Hey John,

When i'll have some time, i'll make my test suite dump the queries and expected 
results so that you try it yourself. It only tests category (and a small bit of 
long) data types for the things i'm doing but it can be useful.

In the meantime, here is my test partition (see attached) and the query that 
generated the segfault with r507 was:

SELECT weird_category FROM <partition> WHERE weird_category LIKE '"val\\%' 
(which is not supposed to return any result)

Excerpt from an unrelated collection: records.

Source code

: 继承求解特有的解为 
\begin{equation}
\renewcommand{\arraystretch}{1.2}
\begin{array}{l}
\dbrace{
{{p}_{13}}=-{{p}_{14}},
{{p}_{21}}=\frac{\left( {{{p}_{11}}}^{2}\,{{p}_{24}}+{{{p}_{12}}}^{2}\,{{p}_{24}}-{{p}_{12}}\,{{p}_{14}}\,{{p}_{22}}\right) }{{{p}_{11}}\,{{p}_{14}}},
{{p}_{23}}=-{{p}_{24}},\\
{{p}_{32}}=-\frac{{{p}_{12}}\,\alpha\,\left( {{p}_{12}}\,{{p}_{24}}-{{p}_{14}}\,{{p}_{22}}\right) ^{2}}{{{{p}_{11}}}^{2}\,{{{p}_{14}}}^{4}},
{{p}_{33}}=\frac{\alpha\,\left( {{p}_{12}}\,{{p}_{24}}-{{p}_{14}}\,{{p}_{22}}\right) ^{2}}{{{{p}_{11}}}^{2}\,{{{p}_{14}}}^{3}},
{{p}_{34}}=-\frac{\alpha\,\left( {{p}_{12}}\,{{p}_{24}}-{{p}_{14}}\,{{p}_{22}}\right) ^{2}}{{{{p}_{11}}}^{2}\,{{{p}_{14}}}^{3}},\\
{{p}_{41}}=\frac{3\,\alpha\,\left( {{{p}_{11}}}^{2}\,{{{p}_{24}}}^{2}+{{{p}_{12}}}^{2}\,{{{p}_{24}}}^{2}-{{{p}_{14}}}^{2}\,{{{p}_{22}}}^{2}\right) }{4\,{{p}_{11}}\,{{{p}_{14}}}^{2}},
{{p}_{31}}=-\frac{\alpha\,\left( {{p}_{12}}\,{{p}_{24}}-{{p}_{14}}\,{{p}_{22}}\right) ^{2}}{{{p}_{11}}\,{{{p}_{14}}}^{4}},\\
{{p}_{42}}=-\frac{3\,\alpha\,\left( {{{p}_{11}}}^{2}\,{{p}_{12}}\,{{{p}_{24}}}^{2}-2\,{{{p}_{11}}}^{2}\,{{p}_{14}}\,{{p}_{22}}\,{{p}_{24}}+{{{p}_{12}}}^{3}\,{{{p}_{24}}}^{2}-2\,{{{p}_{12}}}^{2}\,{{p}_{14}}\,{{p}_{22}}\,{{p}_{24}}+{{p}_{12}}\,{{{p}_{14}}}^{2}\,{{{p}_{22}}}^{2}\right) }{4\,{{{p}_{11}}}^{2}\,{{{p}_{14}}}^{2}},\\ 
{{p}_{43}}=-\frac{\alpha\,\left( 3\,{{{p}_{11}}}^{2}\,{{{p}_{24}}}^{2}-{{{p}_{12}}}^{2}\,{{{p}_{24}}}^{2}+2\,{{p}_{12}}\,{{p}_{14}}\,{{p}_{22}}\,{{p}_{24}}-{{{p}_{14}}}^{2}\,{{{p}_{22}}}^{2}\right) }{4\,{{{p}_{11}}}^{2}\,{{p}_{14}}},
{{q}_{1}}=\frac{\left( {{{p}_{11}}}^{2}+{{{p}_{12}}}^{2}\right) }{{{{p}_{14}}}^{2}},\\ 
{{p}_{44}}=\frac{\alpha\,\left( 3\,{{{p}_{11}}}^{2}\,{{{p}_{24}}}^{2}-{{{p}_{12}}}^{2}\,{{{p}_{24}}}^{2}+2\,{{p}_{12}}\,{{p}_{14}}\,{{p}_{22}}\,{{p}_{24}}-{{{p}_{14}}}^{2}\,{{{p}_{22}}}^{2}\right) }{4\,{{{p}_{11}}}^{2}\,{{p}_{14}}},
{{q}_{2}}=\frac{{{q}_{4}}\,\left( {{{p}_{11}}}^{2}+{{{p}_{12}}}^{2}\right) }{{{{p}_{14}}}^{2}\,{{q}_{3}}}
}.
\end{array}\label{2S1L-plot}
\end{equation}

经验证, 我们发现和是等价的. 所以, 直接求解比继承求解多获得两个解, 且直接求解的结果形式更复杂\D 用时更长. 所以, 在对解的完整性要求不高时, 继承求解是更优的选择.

It might help you understand what could have happened.

Thanks,

-----Original Message-----
From: K. John Wu [mailto:[email protected]]
Sent: Thursday, March 29, 2012 10:55 AM
To: Dominique Prunier
Cc: FastBit Users
Subject: Re: [FastBit-users] PATCH: perf boost on top of r501

Good to know.  The problem was then I did not check the array bounds.
 Odd though, I did not think the values could be out of bounds..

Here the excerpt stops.